Stone claims that this listener confusion damaged and continues to damage recognition of his Christmas song. As recovery for damages, he is asking $20 million plus legal fees.
All I Want For Christmas… 28 Years Later
The strangest part about this claim: the delay. 28 years have passed since Carey’s song title allegedly infringed on Stone’s “All I Want For Christmas Is You.” Why did Stone wait so many years to act?
Some could argue that it took Stone that much time to see the value of the shared title. But, on the other hand, the success of Carey’s song has relied less and less on prior recognition as time has passed. Her “All I Want For Christmas Is You” has moved into being THE version that the majority of listeners recognize.

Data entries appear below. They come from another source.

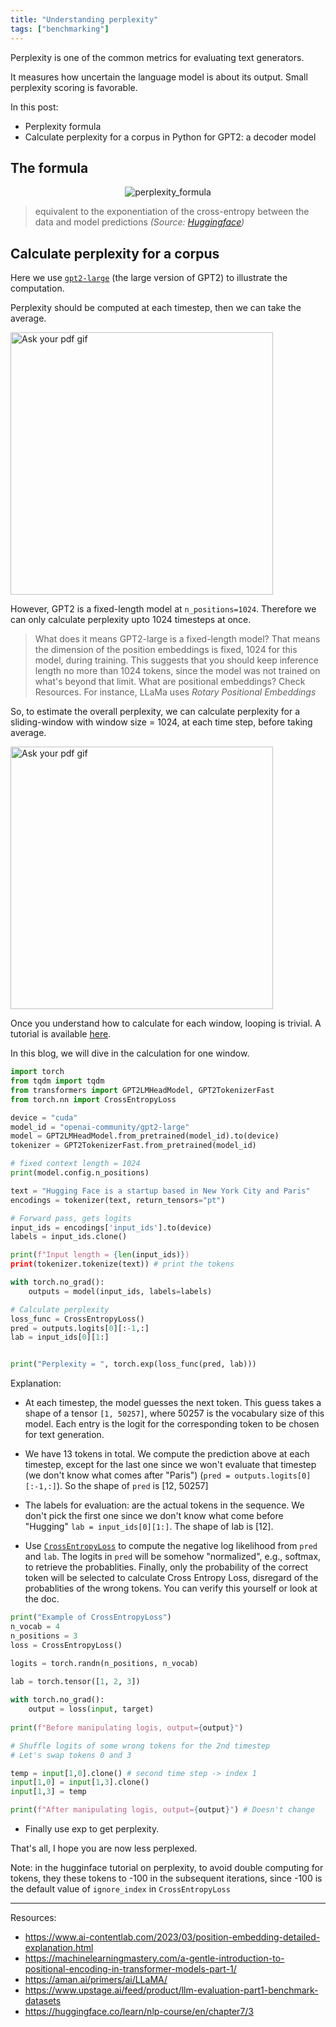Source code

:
 ```yaml
---
title: "Understanding perplexity"
tags: ["benchmarking"]
---
```


Perplexity is one of the common metrics for evaluating text generators.

It measures how uncertain the language model is about its output. Small perplexity scoring is favorable.

In this post: 
- Perplexity formula
- Calculate perplexity for a corpus in Python for GPT2: a decoder model

## The formula


<p align="center">
  <img src="attachments/perplexity_formula.png" alt="perplexity_formula"/>
</p>

>equivalent to the exponentiation of the cross-entropy between the data and model predictions
>*(Source: [Huggingface](https://huggingface.co/docs/transformers/perplexity))*

## Calculate perplexity for a corpus

Here we use [`gpt2-large`](https://huggingface.co/openai-community/gpt2-large) (the large version of GPT2) to illustrate the computation.

Perplexity should be computed at each timestep, then we can take the average.

<img src="https://cdn-lfs.huggingface.co/datasets/huggingface/documentation-images/8e4421a0b180d9a5b5d8edee4705da19775ce52f80d297623cbbd29bdc406c9d?response-content-disposition=inline%3B+filename*%3DUTF-8%27%27ppl_full.gif%3B+filename%3D%22ppl_full.gif%22%3B&response-content-type=image%2Fgif&Expires=1713753252&Policy=eyJTdGF0ZW1lbnQiOlt7IkNvbmRpdGlvbiI6eyJEYXRlTGVzc1RoYW4iOnsiQVdTOkVwb2NoVGltZSI6MTcxMzc1MzI1Mn19LCJSZXNvdXJjZSI6Imh0dHBzOi8vY2RuLWxmcy5odWdnaW5nZmFjZS5jby9kYXRhc2V0cy9odWdnaW5nZmFjZS9kb2N1bWVudGF0aW9uLWltYWdlcy84ZTQ0MjFhMGIxODBkOWE1YjVkOGVkZWU0NzA1ZGExOTc3NWNlNTJmODBkMjk3NjIzY2JiZDI5YmRjNDA2YzlkP3Jlc3BvbnNlLWNvbnRlbnQtZGlzcG9zaXRpb249KiZyZXNwb25zZS1jb250ZW50LXR5cGU9KiJ9XX0_&Signature=FPJ-YipchsGlCBkNc8wCf01%7EyOScGY2dwzDv7vrROi8Ua4Bm5gjAaTMBQJG01NM8ZERWZPD7ZCTncjimRBON27FpA1N%7ECSuB5Q9Bee%7EVWcKLXNr6QtzMIyBlEHAUhH%7EYm7Khsm8tbLlmQ-kApwN9NBVoUt0Xv%7EIbTjv2i5pu5FCYKzSfey2KExnxKJEYRRxCBFLo7c5XZsaJITpo5MBgVq9POrcYT9oM-bs%7ETXIYgsBNd3T5XtXPfZu2Q6va3aEijz9awl8yngVuPAZUEH2EL64JsWLIFlKks2qMRHiJfBMAMGPBdsZPXNwErRhNWkq-km%7EHPgQGPFQriohdAK06xg__&Key-Pair-Id=KVTP0A1DKRTAX" alt="Ask your pdf gif"  width="420" />

However, GPT2 is a fixed-length model at `n_positions=1024`. Therefore we can only calculate perplexity upto 1024 timesteps at once.

>What does it means GPT2-large is a fixed-length model?
>That means the dimension of the position embeddings is fixed, 1024 for this model, during training. This suggests that you should keep inference length no more than 1024 tokens, since the model was not trained on what's beyond that limit.
>What are positional embeddings? Check Resources. For instance, LLaMa uses *Rotary Positional Embeddings*

So, to estimate the overall perplexity, we can calculate perplexity for a sliding-window with window size = 1024, at each time step, before taking average.

<img src="https://cdn-lfs.huggingface.co/datasets/huggingface/documentation-images/c85f2334f8f447a1dc314f697a27074f586a5f305b666472a3e7d9297297df15?response-content-disposition=inline%3B+filename*%3DUTF-8%27%27ppl_sliding.gif%3B+filename%3D%22ppl_sliding.gif%22%3B&response-content-type=image%2Fgif&Expires=1713753252&Policy=eyJTdGF0ZW1lbnQiOlt7IkNvbmRpdGlvbiI6eyJEYXRlTGVzc1RoYW4iOnsiQVdTOkVwb2NoVGltZSI6MTcxMzc1MzI1Mn19LCJSZXNvdXJjZSI6Imh0dHBzOi8vY2RuLWxmcy5odWdnaW5nZmFjZS5jby9kYXRhc2V0cy9odWdnaW5nZmFjZS9kb2N1bWVudGF0aW9uLWltYWdlcy9jODVmMjMzNGY4ZjQ0N2ExZGMzMTRmNjk3YTI3MDc0ZjU4NmE1ZjMwNWI2NjY0NzJhM2U3ZDkyOTcyOTdkZjE1P3Jlc3BvbnNlLWNvbnRlbnQtZGlzcG9zaXRpb249KiZyZXNwb25zZS1jb250ZW50LXR5cGU9KiJ9XX0_&Signature=nnTw4%7EbZHsfE-OezVio867j0Utqij848JqrQkwb8fyO7rX-Wn2R0TzeTXISzrogpHmGfrvNSpHFScPHvDBAGuAPTEB57uvE4nRwTFEMAM0M26zsHCBjJkWOOvyVLsvAA5HLjdy-vxpnIAejfdE00sT%7EW1-epjhBgEn%7ECnvpoVqhUM3LKwDiicBADWMP4WSiLLu-%7EjrIsXL8KRKHoPWVisBTZgLnNThtOHDzUvx3bn9EuQBVQ-qNssdHtAhy0PutY46BwAfxuTI-YIKvdrS7GPWlyqt8Wch04kCMioJ32gt5vqWb8r9O5jgPsY%7EPAjNS0Sod99j58XLOlFy5tyjczzw__&Key-Pair-Id=KVTP0A1DKRTAX" alt="Ask your pdf gif"  width="420" />

Once you understand how to calculate for each window, looping is trivial. A tutorial is available [here](https://huggingface.co/docs/transformers/perplexity).

In this blog, we will dive in the calculation for one window.


```python
import torch
from tqdm import tqdm
from transformers import GPT2LMHeadModel, GPT2TokenizerFast
from torch.nn import CrossEntropyLoss

device = "cuda"
model_id = "openai-community/gpt2-large"
model = GPT2LMHeadModel.from_pretrained(model_id).to(device)
tokenizer = GPT2TokenizerFast.from_pretrained(model_id)

# fixed context length = 1024
print(model.config.n_positions)

text = "Hugging Face is a startup based in New York City and Paris"
encodings = tokenizer(text, return_tensors="pt")

# Forward pass, gets logits 
input_ids = encodings['input_ids'].to(device)
labels = input_ids.clone()

print(f"Input length = {len(input_ids)})
print(tokenizer.tokenize(text)) # print the tokens

with torch.no_grad():
    outputs = model(input_ids, labels=labels)

# Calculate perplexity
loss_func = CrossEntropyLoss()
pred = outputs.logits[0][:-1,:]
lab = input_ids[0][1:]


print("Perplexity = ", torch.exp(loss_func(pred, lab)))
```
Explanation:
- At each timestep, the model guesses the next token. This guess takes a shape of a tensor `[1, 50257]`, where 50257 is the vocabulary size of this model. Each entry is the logit for the corresponding token to be chosen for text generation.
- We have 13 tokens in total. We compute the prediction above at each timestep, except for the  last one since we won't evaluate that timestep (we don't know what comes after "Paris") (`pred = outputs.logits[0][:-1,:]`). So the shape of `pred` is [12, 50257]
- The labels for evaluation: are the actual tokens in the sequence. We don't pick the first one since we don't know what come before "Hugging" `lab = input_ids[0][1:]`. The shape of lab is [12].

- Use [`CrossEntropyLoss`](https://pytorch.org/docs/stable/generated/torch.nn.CrossEntropyLoss.html) to compute the negative log likelihood from `pred` and `lab`. The logits in `pred` will be somehow "normalized", e.g., softmax, to retrieve the probablities. Finally, only the probability of the correct token will be selected to calculate Cross Entropy Loss, disregard of the probablities of the wrong tokens. You can verify this yourself or look at the doc.

```python
print("Example of CrossEntropyLoss")
n_vocab = 4
n_positions = 3
loss = CrossEntropyLoss()

logits = torch.randn(n_positions, n_vocab)

lab = torch.tensor([1, 2, 3])
    
with torch.no_grad():
    output = loss(input, target)
    
print(f"Before manipulating logis, output={output}")

# Shuffle logits of some wrong tokens for the 2nd timestep
# Let's swap tokens 0 and 3

temp = input[1,0].clone() # second time step -> index 1
input[1,0] = input[1,3].clone()
input[1,3] = temp

print(f"After manipulating logis, output={output}") # Doesn't change
```

- Finally use exp to get perplexity.

That's all, I hope you are now less perplexed.

Note: in the hugginface tutorial on perplexity, to avoid double computing for tokens, they these tokens to -100 in the subsequent iterations, since -100 is the default value of `ignore_index` in `CrossEntropyLoss`

---
Resources:

- https://www.ai-contentlab.com/2023/03/position-embedding-detailed-explanation.html
- https://machinelearningmastery.com/a-gentle-introduction-to-positional-encoding-in-transformer-models-part-1/
- https://aman.ai/primers/ai/LLaMA/
- https://www.upstage.ai/feed/product/llm-evaluation-part1-benchmark-datasets
- https://huggingface.co/learn/nlp-course/en/chapter7/3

Can a Song Title Be Copyrighted?
This leads us to some other holes in Stone’s argument. The largest is that the U.S. Copyright Office does not grant exclusive copyrights to song titles.
To be clear, original music and lyrics can be copyrighted. These components show the fingerprints of creation. But song titles generally lack the distinctiveness necessary to merit a copyright. Think of how many boast generic names like “Baby” or “My Love.”
This is demonstrated by how many songs are registered with the U.S. Copyright Office with the title “All I Want For Christmas Is You” – more than 150 at this point in time.
Stone could try to build a case for the exception to this rule. Occasionally, a song title gains such recognition that it becomes its own piece of valuable IP, i.e. “Yellow Submarine.” However, the odds of this claim winning for this song are far-fetched.
When Does the Big Fish Pay the Small Fish?
Sometimes, these “piece of the pie” intellectual property claims are legitimate. A famous artist may have stepped on another’s copyrights or trademarks as they climbed their way to success– improper credits, unlicensed usage, unpaid work, etc.
In other instances, a less famous artist may see similarities between their work and more popular work, and they may seize an opportunity.
What is that opportunity, exactly? It is not winning a case in court. Rather, they may be trying to create a situation in which an out-of-court settlement is less messy for the famous defendant – and more lucrative for the obscure plaintiff.
Opinions surrounding this case seem to coalesce around the second option. Stone is likely hoping for a settlement, if the case is not dismissed first. It currently stands on thin legs.
What is the cautionary message here? If you are a working artist, it may be worth titling your work in the most distinctive way possible. Even if you are allowed to share, a more generic or commonly used title could lead to bites taken from your successful work down the road.